Certainly, there are reasons to doubt Altman’s suggestion that the relationship between the use of terms as adjectives and as nouns is largely a linear process of development and that, once an adjective has become a noun, the adjectival use simply drops away. None the less, his work provides a very useful way of understanding generic terminologies, and one that can help clarify the historically specific meanings of two generic terms during the early 1940s: horror and the thriller.
During this period, references to “horror” were sometimes used in an adjectival sense (in which films were described as “horrifying” or “horrific”) but “horror” was usually used as a noun. In other words, it was given the “stand-alone substantival treatment” that suggests the “status of [a generic] category”.

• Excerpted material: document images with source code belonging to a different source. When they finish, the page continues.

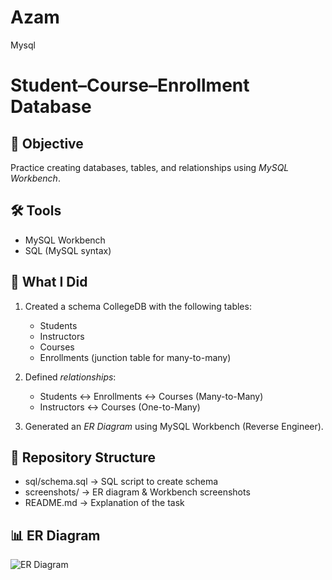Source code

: # Azam
Mysql
# Student–Course–Enrollment Database

## 📌 Objective
Practice creating databases, tables, and relationships using *MySQL Workbench*.

## 🛠 Tools
- MySQL Workbench
- SQL (MySQL syntax)

## 📜 What I Did
1. Created a schema CollegeDB with the following tables:
   - Students
   - Instructors
   - Courses
   - Enrollments (junction table for many-to-many)

2. Defined *relationships*:
   - Students ↔ Enrollments ↔ Courses (Many-to-Many)
   - Instructors ↔ Courses (One-to-Many)

3. Generated an *ER Diagram* using MySQL Workbench (Reverse Engineer).

## 📂 Repository Structure
- sql/schema.sql → SQL script to create schema
- screenshots/ → ER diagram & Workbench screenshots
- README.md → Explanation of the task

## 📊 ER Diagram
![ER Diagram](screenshots/er-diagram.png)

Alternatively, during the first half of the 1940s, the term “thriller” was used very differently, and although these uses were not “adjectival in nature”, they did not yet have the “status of a new category”.

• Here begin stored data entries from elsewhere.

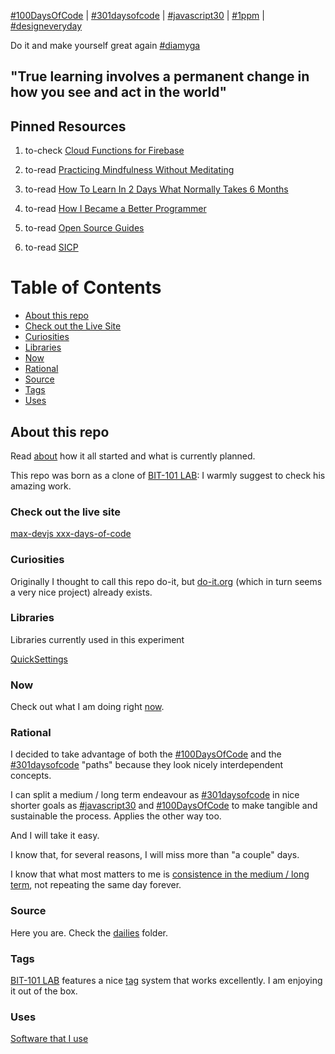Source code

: [#100DaysOfCode](https://twitter.com/hashtag/100daysofcode?f=tweets) | 
[#301daysofcode](https://twitter.com/hashtag/301daysofcode?f=tweets) | 
[#javascript30](https://twitter.com/hashtag/javascript30?f=tweets) | [#1ppm](https://twitter.com/hashtag/1ppm?f=tweets) | [#designeveryday](https://twitter.com/hashtag/designeveryday?f=tweets)

Do it and make yourself great again [#diamyga](https://twitter.com/hashtag/diamyga?f=tweets)

## "True learning involves a permanent change in how you see and act in the world"

## Pinned Resources

  1. to-check [Cloud Functions for Firebase](https://firebase.google.com/docs/functions/)
  1. to-read [Practicing Mindfulness Without Meditating](https://www.psychologytoday.com/blog/the-courage-be-present/201002/practicing-mindfulness-without-meditating)
  1. to-read [How To Learn In 2 Days What Normally Takes 6 Months](https://medium.com/the-mission/how-to-learn-in-2-days-what-normally-takes-6-months-8ed09f229596)
  1. to-read [How I Became a Better Programmer](http://jlongster.com/How-I-Became-Better-Programmer)

  1. to-read [Open Source Guides](https://opensource.guide/)
  1. to-read [SICP](https://mitpress.mit.edu/sicp/full-text/book/book.html)
# Table of Contents
<!-- MarkdownTOC depth=4 -->
  - [About this repo](#about-this-repo)
  - [Check out the Live Site](#check-out-the-live-site)
  - [Curiosities](#curiosities)
  - [Libraries](#libraries)
  - [Now](#now)
  - [Rational](#rational)
  - [Source](#source)
  - [Tags](#tags)
  - [Uses](#uses)
<!-- /MarkdownTOC -->

## About this repo

  Read [about](https://max-devjs.github.io/xxx-days-of-code/dailies/170315.html) how it all started and what is currently planned.

  This repo was born as a clone of [BIT-101 LAB](https://bit101.github.io/lab/): I warmly suggest to check his amazing work.

### Check out the live site

  [max-devjs xxx-days-of-code](https://max-devjs.github.io/xxx-days-of-code/)

### Curiosities

  Originally I thought to call this repo do-it, but [do-it.org](https://do-it.org/) (which in turn seems a very nice project) already exists.

### Libraries
  Libraries currently used in this experiment

  [QuickSettings](https://github.com/bit101/quicksettings)

### Now
  Check out what I am doing right [now](https://max-devjs.github.io/xxx-days-of-code/now.html).

### Rational

  I decided to take advantage of both the [#100DaysOfCode](https://twitter.com/hashtag/100daysofcode?f=tweets) and the [#301daysofcode](https://twitter.com/hashtag/301daysofcode?f=tweets) "paths" because they look nicely interdependent concepts.

  I can split a medium / long term endeavour as [#301daysofcode](https://twitter.com/hashtag/301daysofcode?f=tweets) in nice shorter goals as [#javascript30](https://twitter.com/hashtag/javascript30?f=tweets) and [#100DaysOfCode](https://twitter.com/hashtag/100daysofcode?f=tweets) to make tangible and sustainable the process. Applies the other way too.

  And I will take it easy. 

  I know that, for several reasons, I will miss more than "a couple" days.

  I know that what most matters to me is [consistence in the medium / long term](https://twitter.com/wesbos/status/837344879567065088), not repeating the same day forever.

### Source

  Here you are. Check the [dailies](https://github.com/max-devjs/xxx-days-of-code/tree/master/dailies) folder.

### Tags

  [BIT-101 LAB](https://bit101.github.io/lab/) features a nice [tag](https://github.com/bit101/lab/blob/master/js/TagManager.js) system that works excellently. I am enjoying it out of the box.

### Uses

  [Software that I use](uses.md)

The term “thriller” may have been clearly used as a noun, but it was not used to describe a particular type of film but rather to describe films that featured a particular quality. In other words, the term “thriller” did not suggest a generic category but rather worked like nouns such as “failure”, “hit” or “masterpiece”.
“Thrillers” were simply thrilling films — films that “thrilled” audiences — but this reference to “thrills” connoted something more than simply mere “excitement” or “suspense”.
The “thriller” was a film that provoked the kinds of physical reactions that are usually associated with horror today, and a film would be described as a “thriller” on the grounds that it provided “thrills and chills”.
To put it another way, the term “thriller” was often indistinguishable from the “chiller”, and it was used to describe films that would appeal to the “thrill seeker”, films that were “terrifying”, “hairraising”, “spine-tingling” and “shocking”; films that would make one’s “flesh creep” or give one “goose pimples”.
In this way, the “thriller” had a quite different meaning in the early 1940s from that with which it commonly associated today, and rather than suggesting a realist crime drama, the thriller was commonly used in relation to films that were clearly understood as horror pictures at the time and, in many cases, are still understood in this way today.
The article will therefore focus on the critical reception of films during the 1940s in order to examine the ways in which generic terms were used within the period. Of course, one cannot directly read reception off from reviewing practices, and no matter how broad the sample of reviews that one consults, one cannot presume that this sample represents all sections of the American population.
However, these reviews do give some indication of the ways in which generic terms were understood by a significant portion of the American population, and demonstrate that the meanings of these generic terms in the 1940s were often quite different from their meanings today.
The first section, therefore, focuses on the ways in which reviewers used the term “thriller” in relation to films that would be seen as classics of horror today, or as examples of the gothic (or paranoid) woman’s film, while the second section will then move on to examine a series of classic thrillers, many of which were seen as central to the emergence of film noir, and the ways in which these films were often overtly identified as horror films in the period.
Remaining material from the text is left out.